No wonder. No wonder he’d given me advice about Cooper, then. It was because he knew from his own personal experience what it took to straighten someone out. His version had been losing the trust of one of the few people he’d loved most. Hard as it was, saying no was probably the best thing his grandfather had ever done for him.

It made me wonder, what would be the final nail for Cooper? Would it be losing me entirely? Somehow, I couldn’t give myself that much credit, but I wished for it. I wished I meant something to him after years of cleaning up after him. The realistic side of me knew better. Cooper would never respect what I had done for him. I could kiss that dream on the ass goodbye.

“That’s just sad all around, man. Thank you for sharing it, though. I feel like I understand you a little better now. What about your relationship with your grandfather?”

“I still don’t speak to him. He’s gotten even more bitter and cruel in his old age, so I don’t think anyone speaks to him anymore. Sadly, I don’t really connect with anyone on my father’s side. They don’t have much good to say about me. Evenwith my siblings, it’s mixed. Half forgave me for what I did, and we’re in a better place now, we actually talk and shit. The other half…I talk to on occasion. I’m still making things up with them. The only sibling I’m on good terms with is Erin.”

“Is your grandmother on your mother’s side, then?”

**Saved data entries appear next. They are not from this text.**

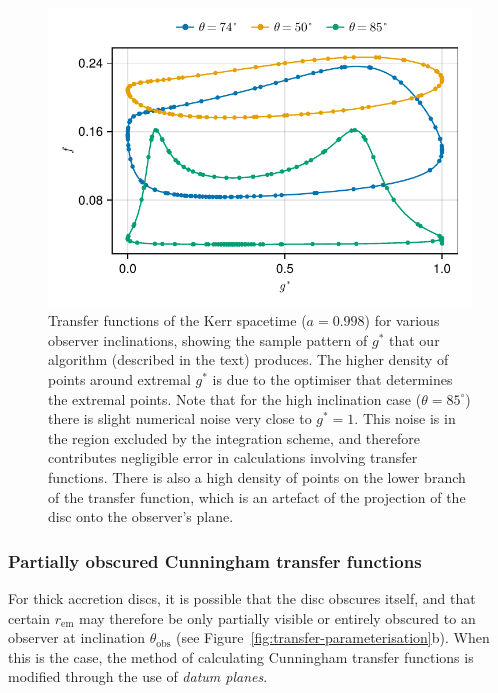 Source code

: \documentclass[fleqn,usenatbib]{mnras}
\newcommand{\rhoem}{r_\text{em}}
\begin{document}
\begin{figure}
    \centering
    \includegraphics[width=0.95\columnwidth]{figures/transfer-functions.sampling.pdf}
    \caption{Transfer functions of the Kerr spacetime ($a = 0.998$) for various
        observer inclinations, showing the sample pattern of $g^\ast$ that our
        algorithm (described in the text) produces. The higher density of points
        around extremal $g^\ast$ is due to the optimiser
        that determines the extremal points. Note that for the high inclination
        case ($\theta = 85^\circ$) there is slight numerical noise very close to
        $g^\ast = 1$. This noise is in the region excluded by the integration
        scheme, and therefore contributes negligible error in calculations
        involving transfer functions. There is also a high density of points on
        the lower branch of the transfer function, which is an artefact of the
        projection of the disc onto the observer's plane.
    }
    \label{fig:transfer-sampling-pattern}
\end{figure}

\subsubsection{Partially obscured Cunningham transfer functions}
\label{sec:partially-obscured-functions}

For thick accretion discs, it is possible that the disc obscures itself, and
that certain $\rhoem$ may therefore be only partially visible or entirely
obscured to an observer at inclination $\theta_\text{obs}$ (see
Figure~\ref{fig:transfer-parameterisation}b). When this is the case, the method
of calculating Cunningham transfer functions is modified through the use of
\emph{datum planes}.
\end{document}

“Yeah. She’s widowed, has been for years, and I stop by on the regular to do things for her. Yard work, or handyman work, as she’s not got the strength for it. She’s always been mad at her daughter for how she raised us kids. She was overjoyed when she realized I’d straightened myself out. Actually paid for my therapy. I owe her a lot.”

“Good for you, going to therapy.”

“Three years, man. Took me three years to get to where I am now. I’m a lot less angry, to start. I’ve tried getting my brothers into therapy too, and one of them started at the beginning of this year, at his wife’s urging. I’ve got high hopes for all of them.” Logan blew out a breath. “Sorry, that was a bit heavy for the first date.”